Using the "old school" ISO C way of initializing structs (when not compiling with -std=c99
), gcc should give you a warning by default. Other than that, the gcc flag you need to set is -Wmissing-field-initializers
, which is enabled by default AFAIK Which is NOT enabled by default, but part of -Wextra
, as Michael Burr stated in his comment, provided you use the following syntax:
int main ( void )
{
foo bar = {123, "foobar"};//failed to init char b member
foo zar = {123, '\a'};//omitted c initialization
return 0;
}
This should issue the following warning:
warning: initialization makes integer from pointer without a cast [enabled by default] foo bar = { 123, "foobar"}; warning: missing initializer for field ‘c’ of ‘foo’ [-Wmissing-field-initializers] foo zar = { 123, 'a'};
The major downside to this is, of course, that it makes your code harder to read, and maintain... not an insignificant down-side IMO...

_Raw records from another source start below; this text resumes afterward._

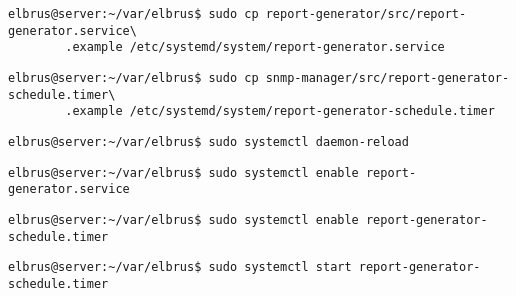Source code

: 	\lstset{style=commands}
	\begin{lstlisting}[caption={Kopieren des Serviceprogrammes.}]
		elbrus@server:~/var/elbrus$ sudo cp report-generator/src/report-generator.service\
		.example /etc/systemd/system/report-generator.service
	\end{lstlisting}
	
	\lstset{style=commands}
	\begin{lstlisting}[caption={Kopieren des Zeitplanungsprogrammes.}]
		elbrus@server:~/var/elbrus$ sudo cp snmp-manager/src/report-generator-schedule.timer\
		.example /etc/systemd/system/report-generator-schedule.timer
	\end{lstlisting}
	
	\lstset{style=commands}
	\begin{lstlisting}[caption={Neuladen des 'systemctl' Deamons.}]
		elbrus@server:~/var/elbrus$ sudo systemctl daemon-reload
	\end{lstlisting}
	
	\lstset{style=commands}
	\begin{lstlisting}[caption={Aktivieren des Serviceprogrammes.}]
		elbrus@server:~/var/elbrus$ sudo systemctl enable report-generator.service
	\end{lstlisting}
	
	\lstset{style=commands}
	\begin{lstlisting}[caption={Aktivieren des Zeitplanungsprogrammes.}]
		elbrus@server:~/var/elbrus$ sudo systemctl enable report-generator-schedule.timer
	\end{lstlisting}
	
	\lstset{style=commands}
	\begin{lstlisting}[caption={Starten des Zeitplanungsprogrammes.}]
		elbrus@server:~/var/elbrus$ sudo systemctl start report-generator-schedule.timer
	\end{lstlisting}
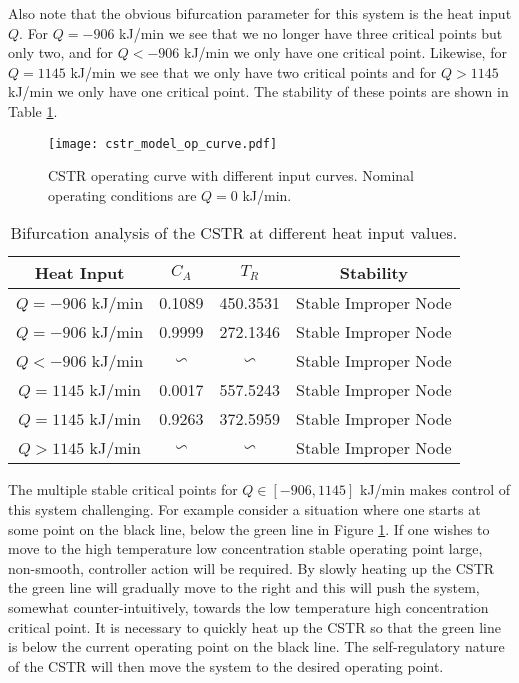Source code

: Also note that the obvious bifurcation parameter for this system is the heat input $Q$. For $Q = -906$ kJ/min we see that we no longer have three critical points but only two, and for $Q < -906$ kJ/min we only have one critical point. Likewise, for $Q = 1145$ kJ/min we see that we only have two critical points and for $Q > 1145$ kJ/min we only have one critical point. The stability of these points are shown in Table \ref{tab_bifurc}.  
\begin{figure}[H] 
\centering
\texttt{[image: cstr\_model\_op\_curve.pdf]}
\caption{CSTR operating curve with different input curves. Nominal operating conditions are $Q=0$ kJ/min.}
\label{fig_cstr_op_curve}
\end{figure}
\begin{table}[H]
\begin{center}
\begin{tabular}{c c c c}
\hline
Heat Input & $C_A$ & $T_R$ & Stability\\
\hline
$Q = -906$ kJ/min & 0.1089 & 450.3531 & Stable Improper Node\\
$Q = -906$ kJ/min & 0.9999 & 272.1346 & Stable Improper Node \\
$Q < -906$ kJ/min & $\backsim$ & $\backsim$ & Stable Improper Node \\
\hline
$Q = 1145$ kJ/min & 0.0017 & 557.5243 & Stable Improper Node\\
$Q = 1145$ kJ/min & 0.9263 & 372.5959 & Stable Improper Node \\
$Q > 1145$ kJ/min & $\backsim$ & $\backsim$ & Stable Improper Node \\
\hline
\end{tabular}
\caption{Bifurcation analysis of the CSTR at different heat input values.}
\label{tab_bifurc}
\end{center}
\end{table}
The multiple stable critical points for $Q\in [-906, 1145]$ kJ/min makes control of this system challenging. For example consider a situation where one starts at some point on the black line, below the green line in Figure \ref{fig_cstr_op_curve}. If one wishes to move to the high temperature low concentration stable operating point large, non-smooth, controller action will be required. By slowly heating up the CSTR the green line will gradually move to the right and this will push the system, somewhat counter-intuitively, towards the low temperature high concentration critical point. It is necessary to quickly heat up the CSTR so that the green line is below the current operating point on the black line. The self-regulatory nature of the CSTR will then move the system to the desired operating point.   

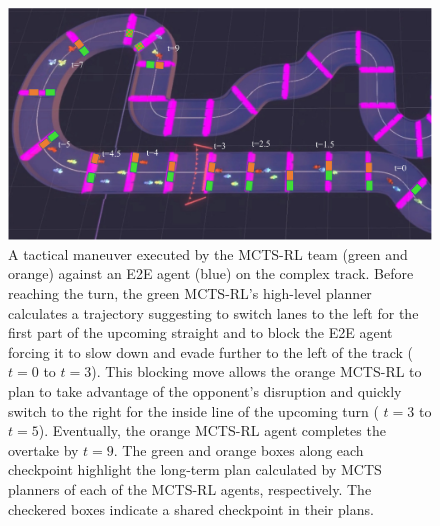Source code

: \begin{figure}
 \centering
  \includegraphics[width=\textwidth]{Figures/MCTSRLTeamBlockToOvertake.pdf}
  \caption[Block to overtake maneuver executed by the team of MCTS-RL agents.]{A tactical maneuver executed by the MCTS-RL team (green and orange) against an E2E agent (blue) on the complex track.  Before reaching the turn, the green MCTS-RL's high-level planner calculates a trajectory suggesting to switch lanes to the left for the first part of the upcoming straight and to block the E2E agent forcing it to slow down and evade further to the left of the track ($t=0$ to $t=3$). This blocking move allows the orange MCTS-RL to plan to take advantage of the opponent's disruption and quickly switch to the right for the inside line of the upcoming turn ( $t=3$ to $t=5$). Eventually, the orange MCTS-RL agent completes the overtake by $t=9$. The green and orange boxes along each checkpoint highlight the long-term plan calculated by MCTS planners of each of the MCTS-RL agents, respectively. The checkered boxes indicate a shared checkpoint in their plans.}
  \label{fig:team_mctsrl:strategy}
\end{figure}
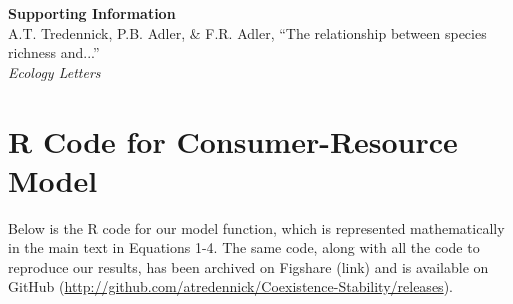\documentclass[11pt,]{article}
\title{}
\author{}
\date{}
\begin{document}
\newcommand{\tikzcircle}[2][red,fill=red]{\tikz[baseline=-0.5ex]\draw[#1,radius=#2] (0,0) circle ;}
\renewcommand\linenumberfont{\normalfont\tiny\sffamily\color{gray}}
\renewcommand\thefigure{SI-\arabic{figure}}  
\renewcommand\thetable{SI-\arabic{table}}  
\renewcommand\thesection{Section SI.\arabic{section}}

\begin{center}
\textbf{\Large{Supporting Information}} \\
A.T. Tredennick, P.B. Adler, \& F.R. Adler, ``The relationship between species richness and...'' \\
\emph{Ecology Letters}
\end{center}

\section{R Code for Consumer-Resource Model}

Below is the R code for our model function, which is represented
mathematically in the main text in Equations 1-4. The same code, along
with all the code to reproduce our results, has been archived on
Figshare (link) and is available on GitHub
(\url{http://github.com/atredennick/Coexistence-Stability/releases}).
\end{document}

If you can, and if the overhead isn't too bad, I'd simply write a function. Especially considering you have a char *
member field, which may require heap-allocated memory:
foo * init_foo(foo *str, int a, char b, char *c)
{
if (c == NULL) return NULL;// no char pointer passed
if (str == NULL) str = malloc(sizeof *str);//function allocates struct, too
str->a = a;
str->b = b;
str->c = calloc(strlen(c) + 1, sizeof *(str->c));//allocate char pointer
strcpy(str->c, c);
return str;
}
//optionally include custom free function:
void free_foo ( foo **f)
{
if ((*f)->c != NULL) free((*f)->c);
free(*f)
*f = NULL;//init pointer to NULL
}
That'd be the safest way to go... call this function like so:
foo *new_foo = init_foo( NULL, 123, '\a', "string");//allocate new struct, set all members
//free like so:
free_foo(&new_foo);//pass pointer to pointer
foo stack_foo;
init_foo(&stack_foo, 123, '\a', "string");//initialize given struct
//only free .c member
free(stack_foo.c);
stack_foo.c = NULL;
At any rate, while developing, always compile using -Wall
and, to be safe --pedantic
, too...